Victims spokeswoman Anita Tilman dos Santos said: “For families of the victims of 1999 like us, the existence of the CTF makes us feel as if those who died are not being given any value by the government. This is only for the leaders of our nation – ordinary citizens like us can only sit and look at the ground and ask: when will we get justice if the government lacks the good will?”
Among those interviewed, there were many who felt that the need for strong diplomatic ties between Indonesia and East Timor should not supersede the call to bring perpetrators to justice. Liquica district coordinator Alberto Gomes said: “The relationship between Indonesia and Timor Leste can be nurtured as per normal, which doesn‚t mean we have to sacrifice the truth-finding process and justice through the courts.”
In accordance with the Commission’s terms of reference, the report did not name those responsible for coordinating the violence; nor does it advocate prosecutions. A number people spoke of their belief that too many questions yet remain unanswered in the interest of political expediency.
Maubara resident and 1999 victim Filomena de Jesus Santa said that, in her opinion: “Justice should be upheld by a court that is open to the public. There is no reason to have good relations with a nation that has committed serious human rights violations if they don’t want to reveal the truth before a court. Why should our country be afraid of them?”
The CTF was intended to put an end to national debate over the cause and effect of East Timor’s troubled rise to nationhood, though clearly it has not quelled public outrage.
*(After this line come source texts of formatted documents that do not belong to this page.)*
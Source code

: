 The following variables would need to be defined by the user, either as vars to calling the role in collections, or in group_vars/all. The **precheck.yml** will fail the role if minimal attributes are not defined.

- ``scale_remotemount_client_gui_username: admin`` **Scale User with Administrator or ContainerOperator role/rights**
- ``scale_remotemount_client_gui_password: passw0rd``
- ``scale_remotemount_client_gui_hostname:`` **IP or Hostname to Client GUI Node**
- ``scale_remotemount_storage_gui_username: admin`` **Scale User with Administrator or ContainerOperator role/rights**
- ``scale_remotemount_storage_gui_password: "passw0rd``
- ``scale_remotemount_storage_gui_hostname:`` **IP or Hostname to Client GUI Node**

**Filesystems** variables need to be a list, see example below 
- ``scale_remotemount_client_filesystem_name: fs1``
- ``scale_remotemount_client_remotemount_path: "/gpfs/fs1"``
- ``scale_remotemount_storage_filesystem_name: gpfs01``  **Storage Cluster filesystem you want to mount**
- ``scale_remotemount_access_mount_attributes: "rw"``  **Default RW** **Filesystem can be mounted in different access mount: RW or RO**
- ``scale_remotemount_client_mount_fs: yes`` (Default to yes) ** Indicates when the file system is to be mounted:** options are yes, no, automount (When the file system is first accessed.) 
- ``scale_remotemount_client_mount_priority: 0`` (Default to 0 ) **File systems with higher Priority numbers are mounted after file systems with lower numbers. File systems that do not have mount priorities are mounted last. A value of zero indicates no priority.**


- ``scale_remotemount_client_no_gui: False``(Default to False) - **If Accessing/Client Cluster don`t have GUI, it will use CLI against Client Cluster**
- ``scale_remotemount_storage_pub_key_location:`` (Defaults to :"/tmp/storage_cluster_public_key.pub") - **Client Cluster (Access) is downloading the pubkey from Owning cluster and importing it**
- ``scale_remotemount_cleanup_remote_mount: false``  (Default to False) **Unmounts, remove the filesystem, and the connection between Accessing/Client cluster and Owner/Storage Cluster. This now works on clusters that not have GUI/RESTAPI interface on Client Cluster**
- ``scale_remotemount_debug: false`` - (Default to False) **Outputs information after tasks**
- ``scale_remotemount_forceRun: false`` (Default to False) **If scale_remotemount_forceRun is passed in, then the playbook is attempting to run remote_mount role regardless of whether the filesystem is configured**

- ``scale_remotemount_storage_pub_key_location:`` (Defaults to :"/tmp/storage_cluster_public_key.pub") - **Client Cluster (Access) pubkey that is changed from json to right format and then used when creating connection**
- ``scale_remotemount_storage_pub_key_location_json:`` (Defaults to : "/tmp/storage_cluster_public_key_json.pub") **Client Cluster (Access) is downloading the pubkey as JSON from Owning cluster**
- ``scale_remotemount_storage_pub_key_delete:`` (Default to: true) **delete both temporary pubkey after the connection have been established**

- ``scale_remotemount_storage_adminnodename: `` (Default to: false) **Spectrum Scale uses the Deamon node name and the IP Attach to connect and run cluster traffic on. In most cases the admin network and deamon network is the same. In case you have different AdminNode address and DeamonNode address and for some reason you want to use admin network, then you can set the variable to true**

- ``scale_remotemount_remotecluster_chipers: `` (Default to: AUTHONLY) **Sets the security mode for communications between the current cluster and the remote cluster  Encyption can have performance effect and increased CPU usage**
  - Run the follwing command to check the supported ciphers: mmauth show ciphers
Politicians on both sides have played down the prospect of a tribunal to further investigate the crimes against humanity that were unquestionably visited upon the Timorese people. Despite the unwillingness of government, community support for a court-based approach is unyielding.
Domingas Mouzinho, a survivor of the Suai church killings in 1999, pleaded for “justice through the courts – I don‚t care if it is an international or national court, the important thing is the perpetrators of crimes need to be brought to justice so the victims like us can feel satisfied.”
It is now incumbent on the architects of the CTF process, both Indonesian and Timorese, to make of it more than a rhetorical gesture. Whilst the report contains some difficult truths, it will take a more sustained effort to fully confront the legacy of violence and injustice with which so many still live. Much as political leaders may wish to leave the past behind, for many this will not be possible until justice is delivered to the victims, and served upon the perpetrators.
Rita Pereira dos Santos, who lost several family members to militia attacks on Liquica, summing up her views on the Commission, said: “We, the family members, will be very upset if our demands are not realised and if our own government does not listen to us. It is like we are being killed all over again, not in a direct sense like the victims of 1999, but maybe this type of suffering is even worse because it is enduring and we will think about it forever.”
* The Judicial System Monitoring Programme (JSMP) was set up in early 2001 in Dili, East Timor. Through court monitoring, the provision of legal analysis and thematic reports on the development of the judicial system, and outreach activities, JSMP aims to contribute to the ongoing evaluation and building of the justice system in East Timor.
** The Timor-Leste Commission for Reception, Truth and Reconciliation (CAVR – the Portuguese acronym) was set up in 2001 and functioned from 2002 until its dissolution in December 2005. It was an independent, statutory authority led by seven East Timorese Commissioners and mandated by UNTAET Regulation 2001/10 to undertake truth seeking for the period 1974-1999, facilitate community reconciliation for less serious crimes, and report on its work and findings and make recommendations. Its 2,800 page report entitled ‘Chega!’ was presented to the President, Parliament and Government of Timor-Leste following its completion in October 2005.